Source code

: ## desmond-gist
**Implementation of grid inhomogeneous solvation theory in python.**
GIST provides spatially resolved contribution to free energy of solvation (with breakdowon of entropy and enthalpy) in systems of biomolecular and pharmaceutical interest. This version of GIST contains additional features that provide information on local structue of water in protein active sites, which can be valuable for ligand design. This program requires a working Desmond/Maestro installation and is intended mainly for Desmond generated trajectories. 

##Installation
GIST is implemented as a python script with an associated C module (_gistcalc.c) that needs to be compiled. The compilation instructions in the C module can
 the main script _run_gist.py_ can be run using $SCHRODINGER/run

#### [Exercise]
Repeat all the entries exactly as given.

#### [Output for this exercise]
Source code

: ## desmond-gist
**Implementation of grid inhomogeneous solvation theory in python.**
GIST provides spatially resolved contribution to free energy of solvation (with breakdowon of entropy and enthalpy) in systems of biomolecular and pharmaceutical interest. This version of GIST contains additional features that provide information on local structue of water in protein active sites, which can be valuable for ligand design. This program requires a working Desmond/Maestro installation and is intended mainly for Desmond generated trajectories. 

##Installation
GIST is implemented as a python script with an associated C module (_gistcalc.c) that needs to be compiled. The compilation instructions in the C module can
 the main script _run_gist.py_ can be run using $SCHRODINGER/run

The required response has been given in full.